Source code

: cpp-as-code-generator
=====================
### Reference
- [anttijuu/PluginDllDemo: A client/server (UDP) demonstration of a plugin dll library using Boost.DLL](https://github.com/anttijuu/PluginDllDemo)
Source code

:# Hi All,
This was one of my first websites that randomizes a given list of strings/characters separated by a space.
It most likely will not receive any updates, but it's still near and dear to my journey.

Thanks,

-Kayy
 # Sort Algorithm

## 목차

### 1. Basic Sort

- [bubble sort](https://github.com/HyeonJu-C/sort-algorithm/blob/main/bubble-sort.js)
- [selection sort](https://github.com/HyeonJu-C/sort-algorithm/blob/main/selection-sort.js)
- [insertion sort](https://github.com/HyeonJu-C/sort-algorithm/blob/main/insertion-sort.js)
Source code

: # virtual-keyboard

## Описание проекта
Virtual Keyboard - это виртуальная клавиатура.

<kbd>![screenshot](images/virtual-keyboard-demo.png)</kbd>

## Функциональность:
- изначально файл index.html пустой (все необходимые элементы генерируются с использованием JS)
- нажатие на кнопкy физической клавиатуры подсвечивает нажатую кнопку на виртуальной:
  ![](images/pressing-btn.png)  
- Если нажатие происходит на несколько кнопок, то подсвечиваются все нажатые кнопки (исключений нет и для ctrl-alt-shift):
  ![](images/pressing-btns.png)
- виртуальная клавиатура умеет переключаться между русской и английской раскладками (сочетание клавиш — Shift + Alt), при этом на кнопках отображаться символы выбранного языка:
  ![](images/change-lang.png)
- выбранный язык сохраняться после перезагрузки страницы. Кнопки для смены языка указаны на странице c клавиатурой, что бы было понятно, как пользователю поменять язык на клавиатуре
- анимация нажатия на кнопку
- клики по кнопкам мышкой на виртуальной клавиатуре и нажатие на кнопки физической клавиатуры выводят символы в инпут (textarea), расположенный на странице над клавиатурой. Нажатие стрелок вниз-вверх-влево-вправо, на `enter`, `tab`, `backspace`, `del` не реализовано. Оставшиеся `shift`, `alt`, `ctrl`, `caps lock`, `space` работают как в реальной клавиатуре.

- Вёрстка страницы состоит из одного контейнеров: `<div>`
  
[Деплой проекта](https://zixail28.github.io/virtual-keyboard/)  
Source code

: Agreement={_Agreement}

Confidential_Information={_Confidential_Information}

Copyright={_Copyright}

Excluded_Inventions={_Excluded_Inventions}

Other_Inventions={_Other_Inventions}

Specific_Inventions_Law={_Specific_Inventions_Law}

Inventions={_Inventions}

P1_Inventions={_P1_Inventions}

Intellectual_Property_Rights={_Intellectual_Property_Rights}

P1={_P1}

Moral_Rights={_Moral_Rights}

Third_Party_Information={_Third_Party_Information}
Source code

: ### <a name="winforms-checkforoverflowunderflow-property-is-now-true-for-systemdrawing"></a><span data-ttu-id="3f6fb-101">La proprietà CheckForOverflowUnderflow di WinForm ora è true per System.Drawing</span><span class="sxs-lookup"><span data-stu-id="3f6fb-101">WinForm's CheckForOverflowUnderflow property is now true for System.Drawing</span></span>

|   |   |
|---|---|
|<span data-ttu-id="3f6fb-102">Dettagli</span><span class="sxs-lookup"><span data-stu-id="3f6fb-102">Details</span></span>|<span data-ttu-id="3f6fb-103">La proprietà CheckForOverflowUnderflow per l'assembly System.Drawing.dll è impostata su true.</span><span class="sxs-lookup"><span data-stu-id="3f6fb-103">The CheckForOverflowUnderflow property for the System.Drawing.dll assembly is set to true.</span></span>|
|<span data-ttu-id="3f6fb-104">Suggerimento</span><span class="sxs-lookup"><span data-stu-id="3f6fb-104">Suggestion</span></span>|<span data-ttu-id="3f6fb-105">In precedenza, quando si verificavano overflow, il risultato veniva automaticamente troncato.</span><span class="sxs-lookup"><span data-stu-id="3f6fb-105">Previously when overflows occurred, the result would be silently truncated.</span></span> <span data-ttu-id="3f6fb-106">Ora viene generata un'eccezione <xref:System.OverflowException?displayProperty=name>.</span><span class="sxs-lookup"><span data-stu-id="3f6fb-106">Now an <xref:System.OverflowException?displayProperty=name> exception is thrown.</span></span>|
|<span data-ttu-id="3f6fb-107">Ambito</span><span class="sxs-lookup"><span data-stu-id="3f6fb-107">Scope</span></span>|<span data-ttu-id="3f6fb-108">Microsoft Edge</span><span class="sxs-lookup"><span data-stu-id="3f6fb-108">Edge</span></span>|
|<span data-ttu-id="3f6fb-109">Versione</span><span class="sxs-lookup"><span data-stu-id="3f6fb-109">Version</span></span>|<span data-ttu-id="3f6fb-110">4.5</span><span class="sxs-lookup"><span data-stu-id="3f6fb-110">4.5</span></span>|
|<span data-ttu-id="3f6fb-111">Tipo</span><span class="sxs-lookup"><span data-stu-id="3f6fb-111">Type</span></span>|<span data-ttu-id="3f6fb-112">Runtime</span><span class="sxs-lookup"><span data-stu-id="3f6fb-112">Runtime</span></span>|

--------------------------------------------------

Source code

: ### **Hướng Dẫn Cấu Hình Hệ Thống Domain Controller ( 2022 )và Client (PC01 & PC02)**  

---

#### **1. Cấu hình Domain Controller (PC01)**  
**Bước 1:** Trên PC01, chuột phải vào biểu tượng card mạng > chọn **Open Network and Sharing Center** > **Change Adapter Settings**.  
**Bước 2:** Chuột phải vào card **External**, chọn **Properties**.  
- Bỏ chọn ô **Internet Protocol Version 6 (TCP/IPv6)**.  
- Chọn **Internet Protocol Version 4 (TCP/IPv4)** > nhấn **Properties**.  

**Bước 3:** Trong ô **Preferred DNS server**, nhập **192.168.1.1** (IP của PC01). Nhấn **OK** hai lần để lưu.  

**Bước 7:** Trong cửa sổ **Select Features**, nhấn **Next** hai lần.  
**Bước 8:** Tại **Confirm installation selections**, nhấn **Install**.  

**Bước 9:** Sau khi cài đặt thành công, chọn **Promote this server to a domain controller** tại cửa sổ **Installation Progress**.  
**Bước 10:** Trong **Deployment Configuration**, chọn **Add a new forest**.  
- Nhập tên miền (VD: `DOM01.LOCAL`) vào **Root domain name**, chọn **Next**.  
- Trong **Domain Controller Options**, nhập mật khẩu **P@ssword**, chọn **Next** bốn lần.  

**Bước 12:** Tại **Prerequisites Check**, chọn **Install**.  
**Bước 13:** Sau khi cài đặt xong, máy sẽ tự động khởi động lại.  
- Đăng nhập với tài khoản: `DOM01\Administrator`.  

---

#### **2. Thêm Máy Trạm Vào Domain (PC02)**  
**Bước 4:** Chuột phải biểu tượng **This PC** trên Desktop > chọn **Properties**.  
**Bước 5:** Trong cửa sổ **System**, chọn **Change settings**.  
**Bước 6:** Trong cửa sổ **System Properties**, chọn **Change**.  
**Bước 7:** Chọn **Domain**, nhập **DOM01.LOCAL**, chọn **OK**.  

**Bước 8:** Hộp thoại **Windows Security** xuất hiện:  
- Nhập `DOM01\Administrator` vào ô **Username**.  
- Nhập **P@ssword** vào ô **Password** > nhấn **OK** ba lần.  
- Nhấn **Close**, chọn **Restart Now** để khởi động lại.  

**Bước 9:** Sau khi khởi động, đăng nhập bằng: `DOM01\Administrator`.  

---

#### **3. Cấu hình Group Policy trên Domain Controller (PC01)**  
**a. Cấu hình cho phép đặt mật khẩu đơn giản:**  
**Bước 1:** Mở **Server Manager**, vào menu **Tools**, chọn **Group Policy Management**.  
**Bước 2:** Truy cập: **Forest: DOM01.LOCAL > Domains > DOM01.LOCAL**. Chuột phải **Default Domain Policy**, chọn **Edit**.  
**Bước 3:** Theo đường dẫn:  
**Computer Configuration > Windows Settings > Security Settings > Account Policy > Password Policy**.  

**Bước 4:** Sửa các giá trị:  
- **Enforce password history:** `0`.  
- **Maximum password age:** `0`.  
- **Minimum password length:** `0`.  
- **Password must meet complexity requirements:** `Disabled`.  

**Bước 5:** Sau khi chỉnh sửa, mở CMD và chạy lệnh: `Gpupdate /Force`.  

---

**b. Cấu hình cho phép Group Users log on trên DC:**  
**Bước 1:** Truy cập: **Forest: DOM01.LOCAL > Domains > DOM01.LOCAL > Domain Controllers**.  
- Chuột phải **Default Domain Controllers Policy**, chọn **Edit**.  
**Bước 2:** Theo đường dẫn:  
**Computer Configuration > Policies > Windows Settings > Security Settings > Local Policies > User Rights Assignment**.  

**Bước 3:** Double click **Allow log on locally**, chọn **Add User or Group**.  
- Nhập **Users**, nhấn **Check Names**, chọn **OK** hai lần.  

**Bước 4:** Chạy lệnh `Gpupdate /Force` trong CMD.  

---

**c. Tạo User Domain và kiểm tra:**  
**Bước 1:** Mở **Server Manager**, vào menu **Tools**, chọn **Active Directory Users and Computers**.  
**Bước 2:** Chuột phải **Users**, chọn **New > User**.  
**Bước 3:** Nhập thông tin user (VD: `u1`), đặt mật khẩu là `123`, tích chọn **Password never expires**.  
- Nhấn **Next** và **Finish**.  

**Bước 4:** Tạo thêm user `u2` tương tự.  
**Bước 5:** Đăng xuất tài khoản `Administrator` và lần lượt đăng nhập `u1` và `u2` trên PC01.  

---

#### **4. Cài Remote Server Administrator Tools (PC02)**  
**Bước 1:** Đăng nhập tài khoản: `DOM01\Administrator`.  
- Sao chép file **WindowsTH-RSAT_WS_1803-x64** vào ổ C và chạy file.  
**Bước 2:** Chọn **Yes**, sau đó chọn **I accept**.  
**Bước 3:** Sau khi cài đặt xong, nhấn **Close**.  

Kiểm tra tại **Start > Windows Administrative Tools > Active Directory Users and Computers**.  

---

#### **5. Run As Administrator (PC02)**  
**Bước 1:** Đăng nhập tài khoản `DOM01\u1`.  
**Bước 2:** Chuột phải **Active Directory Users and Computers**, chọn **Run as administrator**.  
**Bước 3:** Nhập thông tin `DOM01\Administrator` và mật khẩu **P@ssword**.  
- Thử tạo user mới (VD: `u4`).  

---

--------------------------------------------------

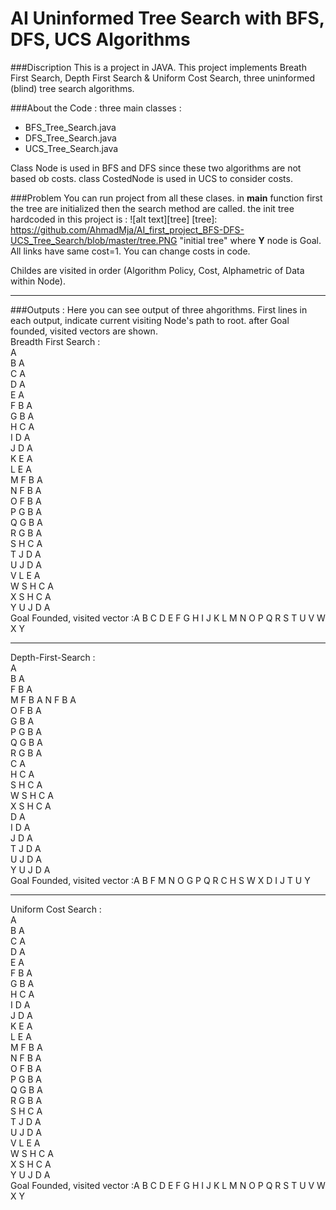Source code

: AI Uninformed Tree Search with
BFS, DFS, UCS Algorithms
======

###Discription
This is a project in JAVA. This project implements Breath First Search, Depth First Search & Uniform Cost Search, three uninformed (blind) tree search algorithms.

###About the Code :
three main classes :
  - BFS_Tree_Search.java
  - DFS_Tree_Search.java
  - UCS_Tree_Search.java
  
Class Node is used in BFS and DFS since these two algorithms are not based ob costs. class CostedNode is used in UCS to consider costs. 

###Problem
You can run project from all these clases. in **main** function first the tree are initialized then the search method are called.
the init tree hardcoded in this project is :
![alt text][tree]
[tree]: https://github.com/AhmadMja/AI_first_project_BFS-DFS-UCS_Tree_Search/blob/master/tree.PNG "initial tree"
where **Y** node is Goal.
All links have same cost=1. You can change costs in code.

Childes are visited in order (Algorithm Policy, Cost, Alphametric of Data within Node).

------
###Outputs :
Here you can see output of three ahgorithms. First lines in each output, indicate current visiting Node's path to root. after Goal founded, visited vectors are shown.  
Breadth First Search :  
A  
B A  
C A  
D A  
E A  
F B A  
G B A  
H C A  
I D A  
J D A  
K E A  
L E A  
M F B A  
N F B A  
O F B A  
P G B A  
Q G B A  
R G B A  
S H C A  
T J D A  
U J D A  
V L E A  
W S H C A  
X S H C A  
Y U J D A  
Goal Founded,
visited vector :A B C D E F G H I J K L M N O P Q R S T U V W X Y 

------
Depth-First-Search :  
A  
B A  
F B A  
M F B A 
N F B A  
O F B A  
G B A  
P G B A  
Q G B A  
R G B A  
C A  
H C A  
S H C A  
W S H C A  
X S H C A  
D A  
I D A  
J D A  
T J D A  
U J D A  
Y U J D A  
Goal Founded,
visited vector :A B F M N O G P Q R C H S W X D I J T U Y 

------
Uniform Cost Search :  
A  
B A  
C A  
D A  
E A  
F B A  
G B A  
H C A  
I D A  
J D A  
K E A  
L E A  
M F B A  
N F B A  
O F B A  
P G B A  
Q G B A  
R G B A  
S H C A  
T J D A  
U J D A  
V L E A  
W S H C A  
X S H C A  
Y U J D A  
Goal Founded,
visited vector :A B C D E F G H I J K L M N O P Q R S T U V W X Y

--------------------------------------------------

**What you will do**
Write down exactly the span of lines above from the one containing "Tree Search with" to the one containing "three main classes", both ends included.

**Answer box**
: AI Uninformed Tree Search with
BFS, DFS, UCS Algorithms
======

###Discription
This is a project in JAVA. This project implements Breath First Search, Depth First Search & Uniform Cost Search, three uninformed (blind) tree search algorithms.

###About the Code :
three main classes :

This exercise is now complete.